In 1999, West Nile virus was detected in the United States for the first time, and within five years it had spread from New York across the contiguous United States and into Canada, Mexico, and Central and South America. Transmitted to humans by mosquitoes that feed on infected birds, West Nile virus has served as a wake-up call to the challenge of preventing the spread of mosquito-borne diseases in the era of globalized trade and travel.
Twenty years later, West Nile virus remains firmly established in the Americas, and other mosquito-borne diseases such as chikungunya, Zika, dengue, and strains of St. Louis and Eastern equine encephalitis have made incursions or reappearances as well. As the outbreak has continued, researchers have scrutinized West Nile virus and the mosquitoes that carry it. Though eradication of West Nile virus in the Americas remains yet beyond our capability, the body of knowledge built since 1999 is now empowering efforts to minimize its impact and better prevent and respond to other mosquito-borne diseases.
To take stock of these lessons learned, the Journal of Medical Entomology published a special collection of articles from an array of experts in public health, veterinary medicine, entomology, ecology and mosquito management, synthesizing their ideas gleaned from research conducted and progress made over the past 20 years.
On this page and on page 84, several experts whose perspectives appear in the collection offer their take on a central question: “What’s the biggest lesson we’ve learned from 20 years of research on West Nile virus?”
Lyle R. Petersen, M.D., Division of Vector-Borne Diseases, National Center for Emerging and Zoonotic Infectious Diseases, U.S. Centers for Disease Control and Prevention: “To expect the unexpected. Before the introduction of West Nile virus to the U.S. in 1999, we never expected that an exotic arbovirus would be imported to a major metropolitan area, become endemic in all 48 contiguous states, cause outbreaks of unprecedented size nearly every year, and threaten the U.S. blood supply. The societal costs have been enormous.”
Angela M. Bosco-Lauth, Ph.D., Department of Biomedical Sciences, Colorado State University: “West Nile virus has demonstrated the need for a truly ‘one health’ response to pathogen emergence. It is so vitally important that science and research is open and collaborative in nature and that human health, veterinary health, and environmental health do not exist as silos but rather work together toward a common goal.”
Ilia Rochlin, Ph.D., Center for Vector Biology, Rutgers University: “West Nile virus is very adaptable. Its transmission cycle can be maintained by different Culex mosquito species and avian hosts. The virus can thrive under an amazing diversity of environmental conditions, from dry prairies to humid broadleaf forests and from the rural agricultural Southwest to the upscale suburban Northeast. Few other arboviruses display similar ecological plasticity.”
A. Marm Kilpatrick, Ph.D., Department of Ecology and Evolutionary Biology, University of California, Santa Cruz: “Disease invasions can have lasting effects on both human and wildlife health.

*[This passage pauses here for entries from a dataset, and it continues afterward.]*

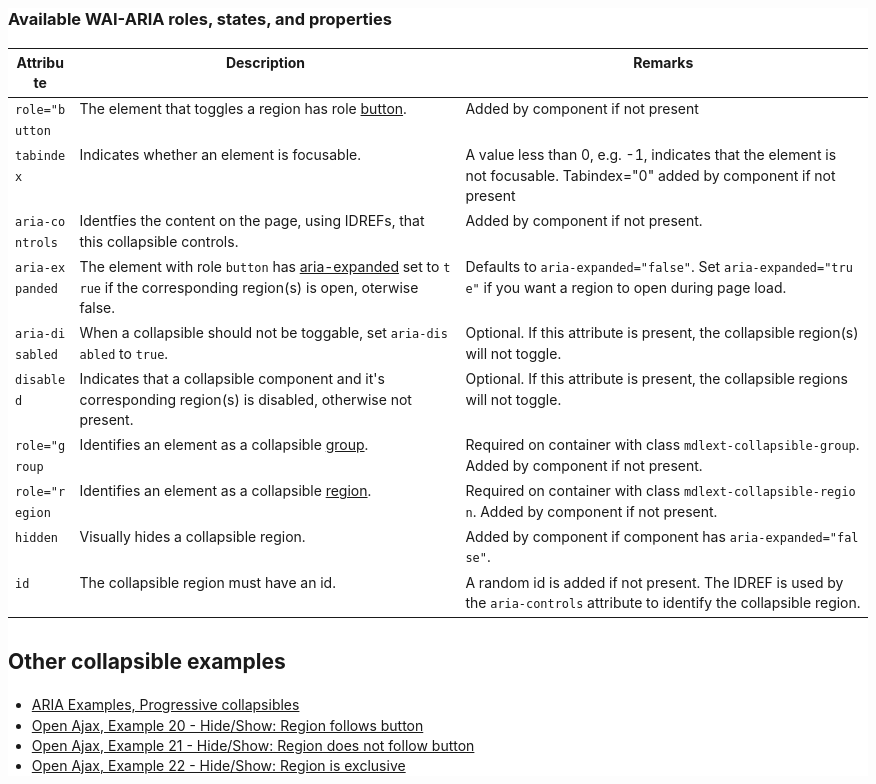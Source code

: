 ### Available WAI-ARIA roles, states, and properties

| Attribute | Description | Remarks |
|-----------|-------------|---------|
|`role="button`| The element that toggles a region has role [button](http://www.w3.org/TR/wai-aria-1.1/#button). | Added by component if not present |
|`tabindex`| Indicates whether an element is focusable. | A value less than 0, e.g. -1, indicates that the element is not focusable. Tabindex="0" added by component if not present |
|`aria-controls`| Identfies the content on the page, using IDREFs, that this collapsible controls. | Added by component if not present. |
|`aria-expanded`| The element with role `button` has [aria-expanded](https://www.w3.org/TR/wai-aria-1.1/#aria-expanded) set to `true` if the corresponding region(s) is open, oterwise false. | Defaults to `aria-expanded="false"`. Set `aria-expanded="true"` if you want a region to open during page load. |
|`aria-disabled`| When a collapsible should not be toggable, set `aria-disabled` to `true`. | Optional. If this attribute is present, the collapsible region(s) will not toggle. |
|`disabled`| Indicates that a collapsible component and it's corresponding region(s) is disabled, otherwise not present. | Optional. If this attribute is present, the collapsible regions will not toggle. |
|`role="group`| Identifies an element as a collapsible [group](https://www.w3.org/TR/wai-aria/roles#group). | Required on container with class `mdlext-collapsible-group`. Added by component if not present. |
|`role="region`| Identifies an element as a collapsible [region](https://www.w3.org/TR/wai-aria/roles#region). | Required on container with class `mdlext-collapsible-region`. Added by component if not present. |
|`hidden`| Visually hides a collapsible region. | Added by component if component has `aria-expanded="false"`. |
|`id`| The collapsible region must have an id. | A random id is added if not present. The IDREF is used by the `aria-controls` attribute to identify the collapsible region. |

## Other collapsible examples
* [ARIA Examples, Progressive collapsibles](http://heydonworks.com/practical_aria_examples/#progressive-collapsibles)
* [Open Ajax, Example 20 - Hide/Show: Region follows button](http://oaa-accessibility.org/example/20/)
* [Open Ajax, Example 21 - Hide/Show: Region does not follow button](http://oaa-accessibility.org/example/21/)
* [Open Ajax, Example 22 - Hide/Show: Region is exclusive](http://oaa-accessibility.org/example/22/)
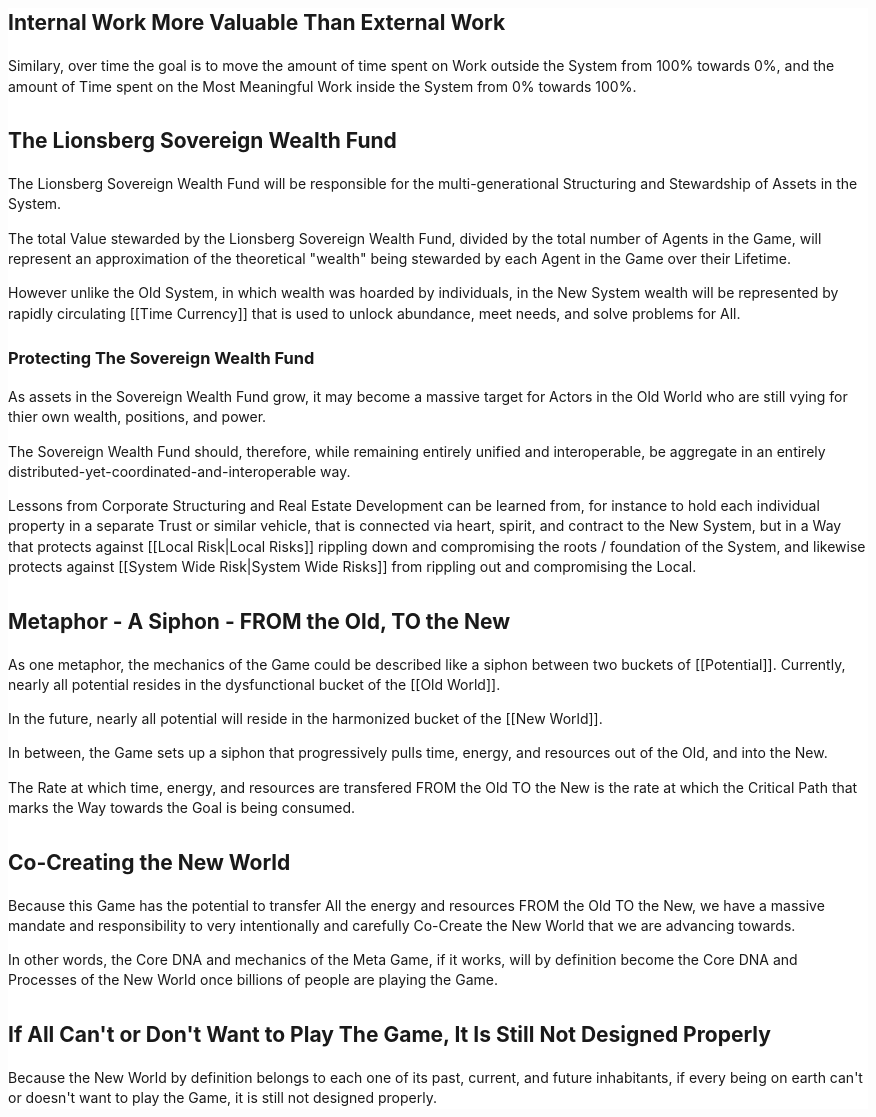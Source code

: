 ## Internal Work More Valuable Than External Work
Similary, over time the goal is to move the amount of time spent on Work outside the System from 100% towards 0%, and the amount of Time spent on the Most Meaningful Work inside the System from 0% towards 100%. 

## The Lionsberg Sovereign Wealth Fund 
The Lionsberg Sovereign Wealth Fund will be responsible for the multi-generational Structuring and Stewardship of Assets in the System. 

The total Value stewarded by the Lionsberg Sovereign Wealth Fund, divided by the total number of Agents in the Game, will represent an approximation of the theoretical "wealth" being stewarded by each Agent in the Game over their Lifetime. 

However unlike the Old System, in which wealth was hoarded by individuals, in the New System wealth will be represented by rapidly circulating [[Time Currency]] that is used to unlock abundance, meet needs, and solve problems for All. 

### Protecting The Sovereign Wealth Fund
As assets in the Sovereign Wealth Fund grow, it may become a massive target for Actors in the Old World who are still vying for thier own wealth, positions, and power. 

The Sovereign Wealth Fund should, therefore, while remaining entirely unified and interoperable, be aggregate in an entirely distributed-yet-coordinated-and-interoperable way. 

Lessons from Corporate Structuring and Real Estate Development can be learned from, for instance to hold each individual property in a separate Trust or similar vehicle, that is connected via heart, spirit, and contract to the New System, but in a Way that protects against [[Local Risk|Local Risks]] rippling down and compromising the roots / foundation of the System, and likewise protects against [[System Wide Risk|System Wide Risks]] from rippling out and compromising the Local. 

## Metaphor - A Siphon - FROM the Old, TO the New
As one metaphor, the mechanics of the Game could be described like a siphon between two buckets of [[Potential]]. Currently, nearly all potential resides in the dysfunctional bucket of the [[Old World]]. 

In the future, nearly all potential will reside in the harmonized bucket of the [[New World]]. 

In between, the Game sets up a siphon that progressively pulls time, energy, and resources out of the Old, and into the New. 

The Rate at which time, energy, and resources are transfered FROM the Old TO the New is the rate at which the Critical Path that marks the Way towards the Goal is being consumed. 

## Co-Creating the New World
Because this Game has the potential to transfer All the energy and resources FROM the Old TO the New, we have a massive mandate and responsibility to very intentionally and carefully Co-Create the New World that we are advancing towards. 

In other words, the Core DNA and mechanics of the Meta Game, if it works, will by definition become the Core DNA and Processes of the New World once billions of people are playing the Game. 

## If All Can't or Don't Want to Play The Game, It Is Still Not Designed Properly 
Because the New World by definition belongs to each one of its past, current, and future inhabitants, if every being on earth can't or doesn't want to play the Game, it is still not designed properly.  
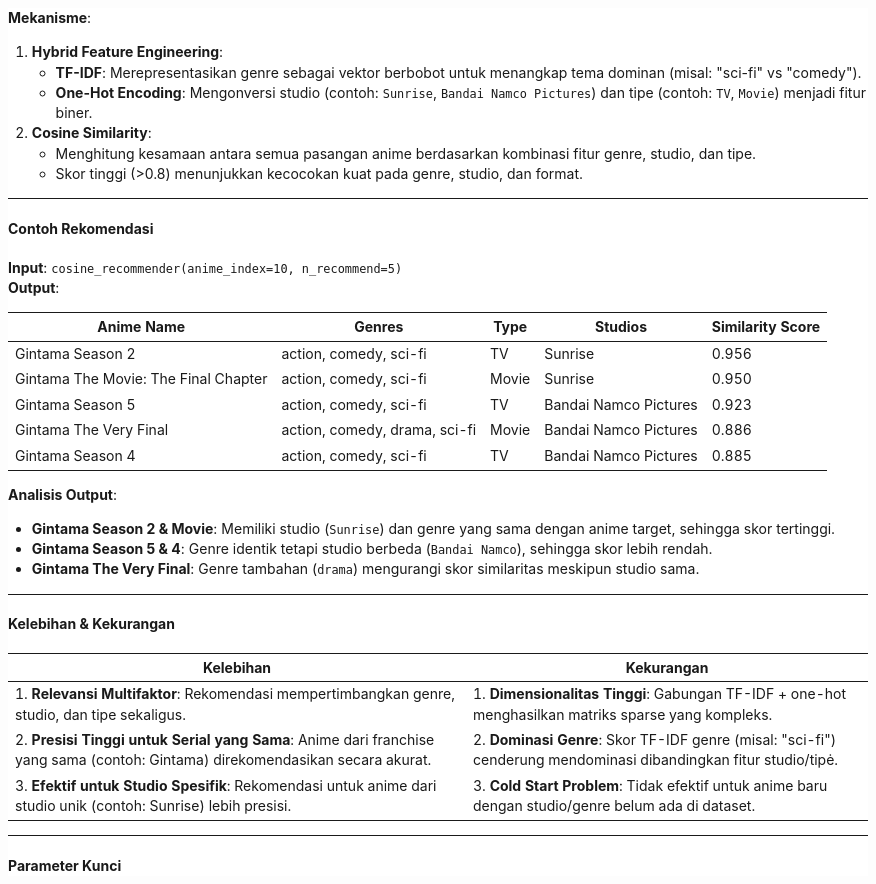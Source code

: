 **Mekanisme**:  

1. **Hybrid Feature Engineering**:  
   - **TF-IDF**: Merepresentasikan genre sebagai vektor berbobot untuk menangkap tema dominan (misal: "sci-fi" vs "comedy").  
   - **One-Hot Encoding**: Mengonversi studio (contoh: `Sunrise`, `Bandai Namco Pictures`) dan tipe (contoh: `TV`, `Movie`) menjadi fitur biner.  
2. **Cosine Similarity**:  
   - Menghitung kesamaan antara semua pasangan anime berdasarkan kombinasi fitur genre, studio, dan tipe.  
   - Skor tinggi (>0.8) menunjukkan kecocokan kuat pada genre, studio, dan format.  

---

#### **Contoh Rekomendasi**  

**Input**: `cosine_recommender(anime_index=10, n_recommend=5)`  
**Output**:  

| Anime Name                          | Genres                          | Type   | Studios                 | Similarity Score |  
|-------------------------------------|---------------------------------|--------|-------------------------|------------------|  
| Gintama Season 2                    | action, comedy, sci-fi          | TV     | Sunrise                 | 0.956            |  
| Gintama The Movie: The Final Chapter| action, comedy, sci-fi          | Movie  | Sunrise                 | 0.950            |  
| Gintama Season 5                    | action, comedy, sci-fi          | TV     | Bandai Namco Pictures   | 0.923            |  
| Gintama The Very Final              | action, comedy, drama, sci-fi   | Movie  | Bandai Namco Pictures   | 0.886            |  
| Gintama Season 4                    | action, comedy, sci-fi          | TV     | Bandai Namco Pictures   | 0.885            |  

**Analisis Output**:  

- **Gintama Season 2 & Movie**: Memiliki studio (`Sunrise`) dan genre yang sama dengan anime target, sehingga skor tertinggi.  
- **Gintama Season 5 & 4**: Genre identik tetapi studio berbeda (`Bandai Namco`), sehingga skor lebih rendah.  
- **Gintama The Very Final**: Genre tambahan (`drama`) mengurangi skor similaritas meskipun studio sama.  

---

#### **Kelebihan & Kekurangan**  

| **Kelebihan**                                   | **Kekurangan**                                   |  
|------------------------------------------------|-------------------------------------------------|  
| 1. **Relevansi Multifaktor**: Rekomendasi mempertimbangkan genre, studio, dan tipe sekaligus. | 1. **Dimensionalitas Tinggi**: Gabungan TF-IDF + one-hot menghasilkan matriks sparse yang kompleks. |  
| 2. **Presisi Tinggi untuk Serial yang Sama**: Anime dari franchise yang sama (contoh: Gintama) direkomendasikan secara akurat. | 2. **Dominasi Genre**: Skor TF-IDF genre (misal: "sci-fi") cenderung mendominasi dibandingkan fitur studio/tipė. |  
| 3. **Efektif untuk Studio Spesifik**: Rekomendasi untuk anime dari studio unik (contoh: Sunrise) lebih presisi. | 3. **Cold Start Problem**: Tidak efektif untuk anime baru dengan studio/genre belum ada di dataset. |  

---

#### **Parameter Kunci**  
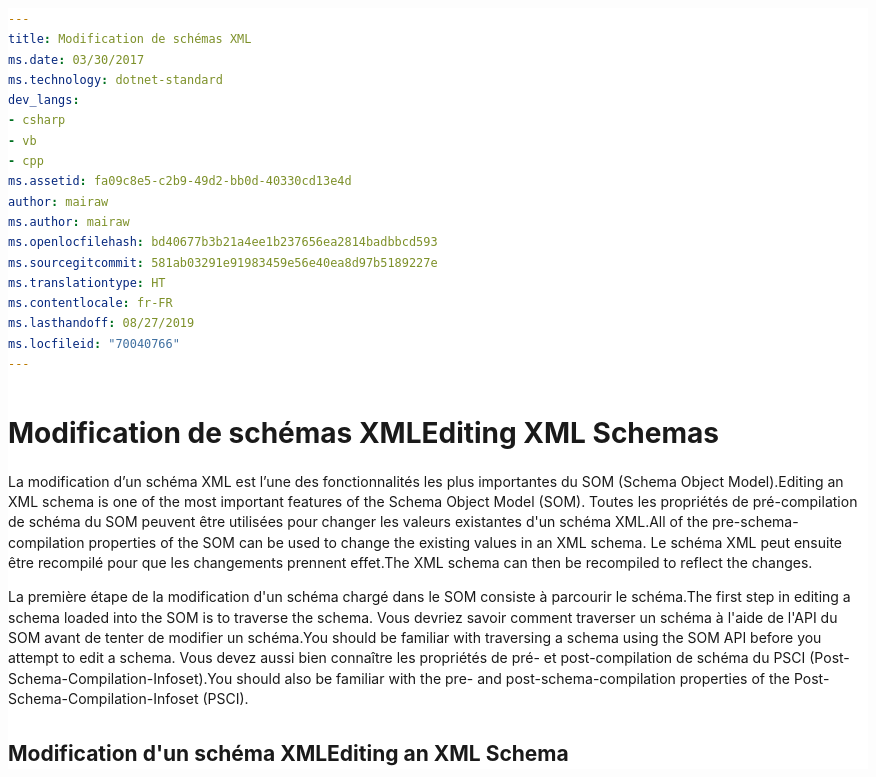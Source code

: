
 ```yaml
---
title: Modification de schémas XML
ms.date: 03/30/2017
ms.technology: dotnet-standard
dev_langs:
- csharp
- vb
- cpp
ms.assetid: fa09c8e5-c2b9-49d2-bb0d-40330cd13e4d
author: mairaw
ms.author: mairaw
ms.openlocfilehash: bd40677b3b21a4ee1b237656ea2814badbbcd593
ms.sourcegitcommit: 581ab03291e91983459e56e40ea8d97b5189227e
ms.translationtype: HT
ms.contentlocale: fr-FR
ms.lasthandoff: 08/27/2019
ms.locfileid: "70040766"
---
```

# <a name="editing-xml-schemas"></a><span data-ttu-id="92b94-102">Modification de schémas XML</span><span class="sxs-lookup"><span data-stu-id="92b94-102">Editing XML Schemas</span></span>

<span data-ttu-id="92b94-103">La modification d’un schéma XML est l’une des fonctionnalités les plus importantes du SOM (Schema Object Model).</span><span class="sxs-lookup"><span data-stu-id="92b94-103">Editing an XML schema is one of the most important features of the Schema Object Model (SOM).</span></span> <span data-ttu-id="92b94-104">Toutes les propriétés de pré-compilation de schéma du SOM peuvent être utilisées pour changer les valeurs existantes d'un schéma XML.</span><span class="sxs-lookup"><span data-stu-id="92b94-104">All of the pre-schema-compilation properties of the SOM can be used to change the existing values in an XML schema.</span></span> <span data-ttu-id="92b94-105">Le schéma XML peut ensuite être recompilé pour que les changements prennent effet.</span><span class="sxs-lookup"><span data-stu-id="92b94-105">The XML schema can then be recompiled to reflect the changes.</span></span>

<span data-ttu-id="92b94-106">La première étape de la modification d'un schéma chargé dans le SOM consiste à parcourir le schéma.</span><span class="sxs-lookup"><span data-stu-id="92b94-106">The first step in editing a schema loaded into the SOM is to traverse the schema.</span></span> <span data-ttu-id="92b94-107">Vous devriez savoir comment traverser un schéma à l'aide de l'API du SOM avant de tenter de modifier un schéma.</span><span class="sxs-lookup"><span data-stu-id="92b94-107">You should be familiar with traversing a schema using the SOM API before you attempt to edit a schema.</span></span> <span data-ttu-id="92b94-108">Vous devez aussi bien connaître les propriétés de pré- et post-compilation de schéma du PSCI (Post-Schema-Compilation-Infoset).</span><span class="sxs-lookup"><span data-stu-id="92b94-108">You should also be familiar with the pre- and post-schema-compilation properties of the Post-Schema-Compilation-Infoset (PSCI).</span></span>

## <a name="editing-an-xml-schema"></a><span data-ttu-id="92b94-109">Modification d'un schéma XML</span><span class="sxs-lookup"><span data-stu-id="92b94-109">Editing an XML Schema</span></span>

The initial invasion often inspires fear and reactions that, in hindsight, are exaggerated. However, the lasting impacts are often unanticipated, and the combination of climate variability and the evolution of the pathogen, hosts and vectors can lead to re-emergence long after the initial invasion.”
William K. Reisen, Ph.D., Department of Pathology, Microbiology and Immunology, School of Veterinary Medicine, University of California, Davis: “Effective overwintering is critical for virus persistence and necessary for effective amplification to outbreak levels the following spring. However, despite detailed research on the invasive West Nile virus as well as related encephalitis strains, it still is not clear how these viruses spend the winter at temperate latitudes when temperatures are too cold for virus replication and vector mosquito blood-feeding activity. Multiple mechanisms have been explored, but definitive answers remain evasive.”
Roger S. Nasci, Ph.D., Vector-Borne Disease Consulting: “Though there is good evidence that intensive mosquito-control efforts can stop virus transmission and prevent human cases once a West Nile virus outbreak has started, preventing outbreaks from occurring in the first place remains a major challenge. However, examples of early-season mosquito control effectively reducing West Nile virus amplification and expansion indicate that outbreak prevention is feasible if sufficient information about the local West Nile virus transmission ecology and adequate mosquito-control resources are available.”